King Edward and the Eleanor Crosses

Edward I – the king who defeated Braveheart – could never be regarded as a particularly sentimental man but when it came to his wife, he was a clearly a very devoted husband. The procession of her body after death was marked with monuments called Eleanor Crosses.

Eleanor of Castile, King Edward and the Eleanor Crosses

Eleanor of Castile was the great great granddaughter of Eleanor of Aquitaine, the feisty queen of Henry II. Castile was an emerging European power as it pushed back the Islamic realm of southern Spain and originally, Eleanor was intended to be married in to the royal family of the neighbouring Christian kingdom of Navarre.

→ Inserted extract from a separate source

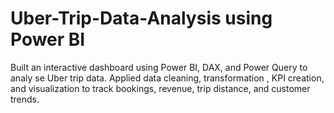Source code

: # Uber-Trip-Data-Analysis using Power BI
Built an interactive dashboard using Power BI,  DAX, and Power Query  to analy se Uber trip data. Applied data cleaning, transformation ,  KPI creation, and visualization  to track bookings, revenue, trip distance, and customer  trends.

However, Edward I’s father – King Henry III – was troubled by the claims Castile was making to the duchy of Aquitaine, then still under English control, and decided the best way to deal with that problem was to marry his son to the Castilian princess.

Eleanor was no shrinking violet and in the wars that her husband, as king, would have to fight against the English barons and external foes – she proved to be a very strong support for him.  However, her life would be cut short – though not at a remarkably young age by the standards of the time. Journeying with Edward towards Lincoln, she caught a fever and died at the age of 49.

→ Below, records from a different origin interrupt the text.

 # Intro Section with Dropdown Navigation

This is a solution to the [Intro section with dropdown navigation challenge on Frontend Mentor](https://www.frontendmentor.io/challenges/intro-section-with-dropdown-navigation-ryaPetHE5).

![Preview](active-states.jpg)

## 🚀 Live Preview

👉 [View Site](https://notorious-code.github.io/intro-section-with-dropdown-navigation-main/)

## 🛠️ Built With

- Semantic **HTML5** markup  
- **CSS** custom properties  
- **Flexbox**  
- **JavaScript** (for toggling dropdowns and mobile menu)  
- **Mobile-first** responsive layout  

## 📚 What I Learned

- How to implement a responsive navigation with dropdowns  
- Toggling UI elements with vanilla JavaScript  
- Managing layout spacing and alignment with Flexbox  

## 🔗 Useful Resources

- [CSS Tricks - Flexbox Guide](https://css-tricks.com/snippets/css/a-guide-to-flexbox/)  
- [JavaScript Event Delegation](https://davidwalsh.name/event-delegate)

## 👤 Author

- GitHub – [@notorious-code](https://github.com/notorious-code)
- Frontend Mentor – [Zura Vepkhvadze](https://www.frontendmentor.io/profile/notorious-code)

DISCOVER: Eleanor of Aquitaine – a fiery queen!

Location of the Eleanor Crosses

This clearly devastated the king who erected twelve ‘Eleanor Crosses’ at the staging points on her slow procession back to London.  This included crosses – initially in wood and later in stone – at Lincoln, Northamption, St Albans, Waltham and Westcheap and then finally at Charing.  The last cross was in a small hamlet near the city of Westminster, the centre of royal power.

The cross was in place there from the 1290s to the Cromwellian period in the mid-17th century but was then demolished as part of another wave of anti-idolatrous as well as anti-monarchist sentiment.  It stood more or less where the statue of king Charles I now stands at the end of Trafalgar Square, by Admiralty Arch.  The cross you can now see outside Charing Cross station is a Victorian confection.

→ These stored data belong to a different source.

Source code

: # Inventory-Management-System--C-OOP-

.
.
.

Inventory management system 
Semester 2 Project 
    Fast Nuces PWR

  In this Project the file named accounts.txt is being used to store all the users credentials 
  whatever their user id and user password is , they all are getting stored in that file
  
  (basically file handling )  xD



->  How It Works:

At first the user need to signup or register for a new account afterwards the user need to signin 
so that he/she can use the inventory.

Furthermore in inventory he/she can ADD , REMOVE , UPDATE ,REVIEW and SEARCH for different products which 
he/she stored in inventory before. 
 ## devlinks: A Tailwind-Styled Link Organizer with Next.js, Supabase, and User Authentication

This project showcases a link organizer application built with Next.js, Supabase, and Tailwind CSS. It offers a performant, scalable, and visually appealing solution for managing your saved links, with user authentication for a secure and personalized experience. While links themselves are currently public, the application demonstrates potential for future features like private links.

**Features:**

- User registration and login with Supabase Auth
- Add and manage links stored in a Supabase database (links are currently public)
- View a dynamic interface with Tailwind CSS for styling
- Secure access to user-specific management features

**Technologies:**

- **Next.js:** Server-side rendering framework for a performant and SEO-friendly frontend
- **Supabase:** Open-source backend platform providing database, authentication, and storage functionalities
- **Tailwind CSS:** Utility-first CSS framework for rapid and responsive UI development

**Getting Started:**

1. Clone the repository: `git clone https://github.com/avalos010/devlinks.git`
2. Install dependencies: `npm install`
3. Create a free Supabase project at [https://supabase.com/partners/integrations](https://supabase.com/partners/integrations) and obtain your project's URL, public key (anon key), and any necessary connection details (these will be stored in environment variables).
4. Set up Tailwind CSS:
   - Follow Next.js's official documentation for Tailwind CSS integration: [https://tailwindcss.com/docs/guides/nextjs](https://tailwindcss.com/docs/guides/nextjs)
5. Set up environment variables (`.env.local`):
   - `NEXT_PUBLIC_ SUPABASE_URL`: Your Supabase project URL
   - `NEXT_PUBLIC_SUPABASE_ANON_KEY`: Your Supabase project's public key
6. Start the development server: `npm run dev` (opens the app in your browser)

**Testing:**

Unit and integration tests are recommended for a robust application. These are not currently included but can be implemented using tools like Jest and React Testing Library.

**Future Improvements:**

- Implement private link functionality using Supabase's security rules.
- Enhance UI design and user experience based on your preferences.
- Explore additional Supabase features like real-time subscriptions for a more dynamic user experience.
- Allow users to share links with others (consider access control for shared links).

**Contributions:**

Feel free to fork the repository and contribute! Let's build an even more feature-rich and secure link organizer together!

6 thoughts on “King Edward and the Eleanor Crosses

  1. Then again so does Washington Irving, because of his novel (mostly) most people still think Medieval people believed the earth was flat. They didn’t btw. Even William Shakespeare does not soem extent. Rant over.

  2. This is a great post. I knew about the Eleanor crosses that Edward built, and that he truly loved Queen Eleanor and was devastated at her death. It seems there is evidence that he loved his daughters as well, though his son Edward seems to have caused him no small annoyance, not least because of an acquaintance with a certain Piers Gaveston.

    Not that Gaveston actually got thrown out of any windows of course, nor indeed did Edward’s daughter in law Isabella (the ‘she wolf’ of France) actually’ have an affair with one William Wallace.

    1. Your Braveheart observations are totally right of course – that Mel Gibson has so much to answer for! Gaveston was more than likely beheaded and his body was left by the roadside.

      1. Right, Gaveston was beheaded on the orders of the Earl of Lancaster. Edward II’s cousin. I can’t remember the date, but it was certainly after Edward Longshanks had died.

        Yes, that Gibson has a lot to answer for. Misleading people and misinforming thier view of history for over 10 years. How many people have I met that still believe that film is true?

  3. First of all may I humbly put you right one one thing?
    This is that Braveheart was the nickname given to Robert Bruce, King of Scotland, and not to William Wallace. It was never even associated with the Latter until a certain movie came out. Of course now most people believe that Wallace was called Braveheart, shows how influential movies can be.